Menurut Faisal, Direktur Eksekutif Nagara Institute, terdapat tiga kali pilkada serentak di 541 wilayah (33 provinsi, 419 kabupaten, dan 89 kota), ada 80 wilayah 14,78 persen yang terpapar dinasti politik (Tirto, 2020). Dengan panjangnya catatan sejarah mengenai politik dinasti di Indonesia, maka wajar apabila data angka calon peserta Pemilu yang berasal dari dinasti bisa tinggi yang tentunya dilatarbelakangi oleh faktor-faktor tertentu.

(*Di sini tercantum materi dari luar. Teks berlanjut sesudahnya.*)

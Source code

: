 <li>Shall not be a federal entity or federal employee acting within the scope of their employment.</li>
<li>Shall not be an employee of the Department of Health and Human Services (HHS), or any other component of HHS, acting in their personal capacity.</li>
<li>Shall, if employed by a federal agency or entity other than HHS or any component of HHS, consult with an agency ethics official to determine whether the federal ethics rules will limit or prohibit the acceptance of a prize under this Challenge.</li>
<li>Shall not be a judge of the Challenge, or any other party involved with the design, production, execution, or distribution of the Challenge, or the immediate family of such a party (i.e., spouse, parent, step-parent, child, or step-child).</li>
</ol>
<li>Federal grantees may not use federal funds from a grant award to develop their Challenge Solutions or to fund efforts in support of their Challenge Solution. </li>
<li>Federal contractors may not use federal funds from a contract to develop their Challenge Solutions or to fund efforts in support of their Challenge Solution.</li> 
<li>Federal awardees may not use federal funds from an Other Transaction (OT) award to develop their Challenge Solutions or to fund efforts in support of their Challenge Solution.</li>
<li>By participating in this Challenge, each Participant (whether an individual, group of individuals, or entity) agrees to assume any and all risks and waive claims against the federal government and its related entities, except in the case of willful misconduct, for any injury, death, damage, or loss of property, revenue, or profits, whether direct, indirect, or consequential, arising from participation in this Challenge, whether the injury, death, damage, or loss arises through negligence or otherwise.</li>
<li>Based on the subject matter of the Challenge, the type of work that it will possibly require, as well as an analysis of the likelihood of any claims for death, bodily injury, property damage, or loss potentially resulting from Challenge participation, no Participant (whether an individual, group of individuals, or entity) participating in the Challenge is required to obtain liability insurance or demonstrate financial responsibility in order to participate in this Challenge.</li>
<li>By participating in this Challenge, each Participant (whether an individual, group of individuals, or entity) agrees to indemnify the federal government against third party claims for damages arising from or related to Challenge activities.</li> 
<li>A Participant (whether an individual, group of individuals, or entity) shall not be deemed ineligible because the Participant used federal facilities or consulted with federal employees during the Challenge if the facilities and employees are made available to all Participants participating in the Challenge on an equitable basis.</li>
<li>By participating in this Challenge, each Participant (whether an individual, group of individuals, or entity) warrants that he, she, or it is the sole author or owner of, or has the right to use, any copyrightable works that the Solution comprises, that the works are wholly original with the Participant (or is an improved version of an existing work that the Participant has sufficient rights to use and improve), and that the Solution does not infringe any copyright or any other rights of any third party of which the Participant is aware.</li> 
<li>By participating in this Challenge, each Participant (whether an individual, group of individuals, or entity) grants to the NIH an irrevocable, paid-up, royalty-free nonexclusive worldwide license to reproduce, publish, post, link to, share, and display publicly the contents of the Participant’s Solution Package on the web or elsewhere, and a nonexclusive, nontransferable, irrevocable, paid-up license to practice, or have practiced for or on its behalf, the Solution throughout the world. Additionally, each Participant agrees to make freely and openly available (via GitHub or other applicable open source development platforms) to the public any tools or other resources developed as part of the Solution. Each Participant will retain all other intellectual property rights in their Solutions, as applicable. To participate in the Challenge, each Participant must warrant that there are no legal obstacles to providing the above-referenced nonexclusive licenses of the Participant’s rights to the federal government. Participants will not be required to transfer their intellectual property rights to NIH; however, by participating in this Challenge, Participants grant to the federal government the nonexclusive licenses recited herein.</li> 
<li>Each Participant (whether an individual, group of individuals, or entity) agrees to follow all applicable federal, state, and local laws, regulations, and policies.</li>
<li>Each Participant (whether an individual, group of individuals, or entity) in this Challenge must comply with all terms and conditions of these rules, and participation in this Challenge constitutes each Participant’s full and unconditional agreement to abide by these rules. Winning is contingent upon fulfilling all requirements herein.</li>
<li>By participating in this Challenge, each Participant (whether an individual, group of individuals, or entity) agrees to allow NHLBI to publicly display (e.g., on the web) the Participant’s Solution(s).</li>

Apabila menilik catatan politik dinasti di Indonesia, nepotisme tampaknya berakar pada bentuk kepedulian secara personal kepada keluarga. Hal ini dibuktikan pada pengamatan Fiona Robertson-Snape (1999) yang melaporkan bahwa nepotisme berkembang dalam masyarakat dengan wujud kesetiaan kepada keluarga yang lebih kuat daripada kesetiaan kepada negara atau pada tugas publik (ebek, 2015).

Selain kesetiaan terhadap keluarga, peribahasa, "Buah tidak jauh dari pohonnya" juga terjadi pada sistem perpolitikan di Indonesia. Seorang Sejarawan, Bonnie Triyana mengatakan: "Di banyak daerah hubungan antara warga dengan pemimpin itu masih patrimonial. Jadi masih ikatan kebapak-an. Masih sangat paternalistik."

Salah satu politisi partai demokrat Andi Mallarangeng memberi pengertian bahwa dalam politik, anak juga memiliki keinginan untuk memiliki pekerjaan yang seperti, atau setidaknya satu bidang dengan ayahnya. Namun Andi juga menegaskan mengenai lubang perdebatan tentang apakah keinginan seseorang bisa terwujud apabila menyangkut pekerjaan yang dipilih oleh rakyat.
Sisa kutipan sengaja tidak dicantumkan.